I had two vcf files and I used isec from bcftools software to find typical and common mutations between samples. The output of isec function were four vcf.gz file showing like below:
isec_output/0000.vcf.gz would be variants unique to 1.vcf.gz isec_output/0001.vcf.gz would be variants unique to 2.vcf.gz isec_output/0002.vcf.gz would be variants shared by 1.vcf.gz and 2.vcf.gz as represented in 1.vcf.gz isec_output/0003.vcf.gz would be variants shared by 1.vcf.gz and 2.vcf.gz as represented in 2.vcf.g
The output files look like something like below:
#CHROM POS ID REF ALT QUAL FILTER INFO FORMAT SAMPLE chrM 5 . A . . PASS . GT:GQX:DP:DPF 0/0:358:120:0 chrM 7 . A . . PASS END=9;BLOCKAVG_min30p3a GT:GQX:DP:DPF 0/0:560:187:3 chrM 10 . T . . PASS END=13;BLOCKAVG_min30p3a GT:GQX:DP:DPF 0/0:782:261:5 chrM 14 . T . . PASS END=17;BLOCKAVG_min30p3a GT:GQX:DP:DPF 0/0:1092:364:5
How can I add gene names to these files?

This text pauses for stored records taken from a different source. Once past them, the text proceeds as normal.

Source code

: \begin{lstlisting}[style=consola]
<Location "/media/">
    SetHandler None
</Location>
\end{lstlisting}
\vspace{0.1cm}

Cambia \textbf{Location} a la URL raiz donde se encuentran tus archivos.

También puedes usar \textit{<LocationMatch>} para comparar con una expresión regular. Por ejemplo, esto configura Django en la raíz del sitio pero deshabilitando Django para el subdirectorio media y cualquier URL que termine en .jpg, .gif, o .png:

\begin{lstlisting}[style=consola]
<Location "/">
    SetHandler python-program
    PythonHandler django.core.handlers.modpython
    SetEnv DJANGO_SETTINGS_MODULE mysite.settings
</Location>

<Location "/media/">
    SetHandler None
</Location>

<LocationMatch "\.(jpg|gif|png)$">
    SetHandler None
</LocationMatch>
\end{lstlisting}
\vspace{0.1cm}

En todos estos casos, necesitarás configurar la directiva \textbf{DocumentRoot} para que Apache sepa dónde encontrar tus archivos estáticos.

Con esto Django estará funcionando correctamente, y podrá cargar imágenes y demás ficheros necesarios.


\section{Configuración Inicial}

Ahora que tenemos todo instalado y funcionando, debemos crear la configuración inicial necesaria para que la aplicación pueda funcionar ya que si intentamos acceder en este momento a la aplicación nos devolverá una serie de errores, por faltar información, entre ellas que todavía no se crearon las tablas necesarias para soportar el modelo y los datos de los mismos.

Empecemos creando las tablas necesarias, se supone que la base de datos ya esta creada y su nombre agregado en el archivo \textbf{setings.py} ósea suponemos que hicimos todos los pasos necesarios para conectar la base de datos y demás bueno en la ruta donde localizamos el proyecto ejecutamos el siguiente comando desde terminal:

I am new to this field and I don't know how can I identify mutations by gene names from these files. Shall I do further annotation steps?
You can intersect with dbSNP vcf file. dbSNP vcf has
GENEINFOtag for gene symbol and ID. But that would be resource kill. Try with bed file as Pierre suggested below. Download gtf file for humans, filter for genes, convert the new gtf file to bed file.